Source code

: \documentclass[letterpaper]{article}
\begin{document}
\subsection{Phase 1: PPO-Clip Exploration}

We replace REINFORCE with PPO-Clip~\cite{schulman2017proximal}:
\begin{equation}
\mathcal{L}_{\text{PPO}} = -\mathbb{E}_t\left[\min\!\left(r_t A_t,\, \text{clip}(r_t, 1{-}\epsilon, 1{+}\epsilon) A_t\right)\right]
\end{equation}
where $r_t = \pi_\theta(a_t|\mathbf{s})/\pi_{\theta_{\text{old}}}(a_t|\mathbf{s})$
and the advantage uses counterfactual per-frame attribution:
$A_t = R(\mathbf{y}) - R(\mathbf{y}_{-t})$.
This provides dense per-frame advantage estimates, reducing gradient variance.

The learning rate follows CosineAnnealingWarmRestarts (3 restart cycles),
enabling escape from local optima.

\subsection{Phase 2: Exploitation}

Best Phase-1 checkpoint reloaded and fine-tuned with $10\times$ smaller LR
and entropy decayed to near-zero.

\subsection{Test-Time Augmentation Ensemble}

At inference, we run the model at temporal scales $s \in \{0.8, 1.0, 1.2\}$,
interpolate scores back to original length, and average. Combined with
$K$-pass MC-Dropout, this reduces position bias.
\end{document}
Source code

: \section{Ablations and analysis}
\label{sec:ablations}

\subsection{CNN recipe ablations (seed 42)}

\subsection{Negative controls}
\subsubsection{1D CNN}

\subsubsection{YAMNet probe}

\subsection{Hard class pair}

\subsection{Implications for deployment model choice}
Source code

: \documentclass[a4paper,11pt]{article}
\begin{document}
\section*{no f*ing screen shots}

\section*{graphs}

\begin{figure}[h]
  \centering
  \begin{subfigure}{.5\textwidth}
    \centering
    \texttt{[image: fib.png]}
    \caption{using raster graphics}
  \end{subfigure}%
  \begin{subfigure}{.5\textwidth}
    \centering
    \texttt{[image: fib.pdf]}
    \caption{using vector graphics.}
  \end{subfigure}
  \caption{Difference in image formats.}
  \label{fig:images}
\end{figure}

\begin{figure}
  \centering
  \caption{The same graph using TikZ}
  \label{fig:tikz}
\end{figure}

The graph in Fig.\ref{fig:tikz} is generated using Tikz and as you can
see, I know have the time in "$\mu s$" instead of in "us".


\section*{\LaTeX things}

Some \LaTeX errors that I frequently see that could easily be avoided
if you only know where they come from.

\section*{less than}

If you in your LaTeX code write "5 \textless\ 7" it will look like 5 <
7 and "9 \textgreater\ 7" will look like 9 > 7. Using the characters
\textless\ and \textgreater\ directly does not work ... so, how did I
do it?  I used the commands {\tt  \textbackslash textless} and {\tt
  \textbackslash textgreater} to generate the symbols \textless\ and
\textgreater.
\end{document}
◆ ◆ ◆ ◆ ◆ ◆ ◆
Down to the last line, give the records again exactly.

Source code

: \documentclass[letterpaper]{article}
\begin{document}
\subsection{Phase 1: PPO-Clip Exploration}

We replace REINFORCE with PPO-Clip~\cite{schulman2017proximal}:
\begin{equation}
\mathcal{L}_{\text{PPO}} = -\mathbb{E}_t\left[\min\!\left(r_t A_t,\, \text{clip}(r_t, 1{-}\epsilon, 1{+}\epsilon) A_t\right)\right]
\end{equation}
where $r_t = \pi_\theta(a_t|\mathbf{s})/\pi_{\theta_{\text{old}}}(a_t|\mathbf{s})$
and the advantage uses counterfactual per-frame attribution:
$A_t = R(\mathbf{y}) - R(\mathbf{y}_{-t})$.
This provides dense per-frame advantage estimates, reducing gradient variance.

The learning rate follows CosineAnnealingWarmRestarts (3 restart cycles),
enabling escape from local optima.

\subsection{Phase 2: Exploitation}

Best Phase-1 checkpoint reloaded and fine-tuned with $10\times$ smaller LR
and entropy decayed to near-zero.

\subsection{Test-Time Augmentation Ensemble}

At inference, we run the model at temporal scales $s \in \{0.8, 1.0, 1.2\}$,
interpolate scores back to original length, and average. Combined with
$K$-pass MC-Dropout, this reduces position bias.
\end{document}
Source code

: \section{Ablations and analysis}
\label{sec:ablations}

\subsection{CNN recipe ablations (seed 42)}

\subsection{Negative controls}
\subsubsection{1D CNN}

\subsubsection{YAMNet probe}

\subsection{Hard class pair}

\subsection{Implications for deployment model choice}
Source code

: \documentclass[a4paper,11pt]{article}
\begin{document}
\section*{no f*ing screen shots}

\section*{graphs}

\begin{figure}[h]
  \centering
  \begin{subfigure}{.5\textwidth}
    \centering
    \texttt{[image: fib.png]}
    \caption{using raster graphics}
  \end{subfigure}%
  \begin{subfigure}{.5\textwidth}
    \centering
    \texttt{[image: fib.pdf]}
    \caption{using vector graphics.}
  \end{subfigure}
  \caption{Difference in image formats.}
  \label{fig:images}
\end{figure}

\begin{figure}
  \centering
  \caption{The same graph using TikZ}
  \label{fig:tikz}
\end{figure}

The graph in Fig.\ref{fig:tikz} is generated using Tikz and as you can
see, I know have the time in "$\mu s$" instead of in "us".


\section*{\LaTeX things}

Some \LaTeX errors that I frequently see that could easily be avoided
if you only know where they come from.

\section*{less than}

If you in your LaTeX code write "5 \textless\ 7" it will look like 5 <
7 and "9 \textgreater\ 7" will look like 9 > 7. Using the characters
\textless\ and \textgreater\ directly does not work ... so, how did I
do it?  I used the commands {\tt  \textbackslash textless} and {\tt
  \textbackslash textgreater} to generate the symbols \textless\ and
\textgreater.
\end{document}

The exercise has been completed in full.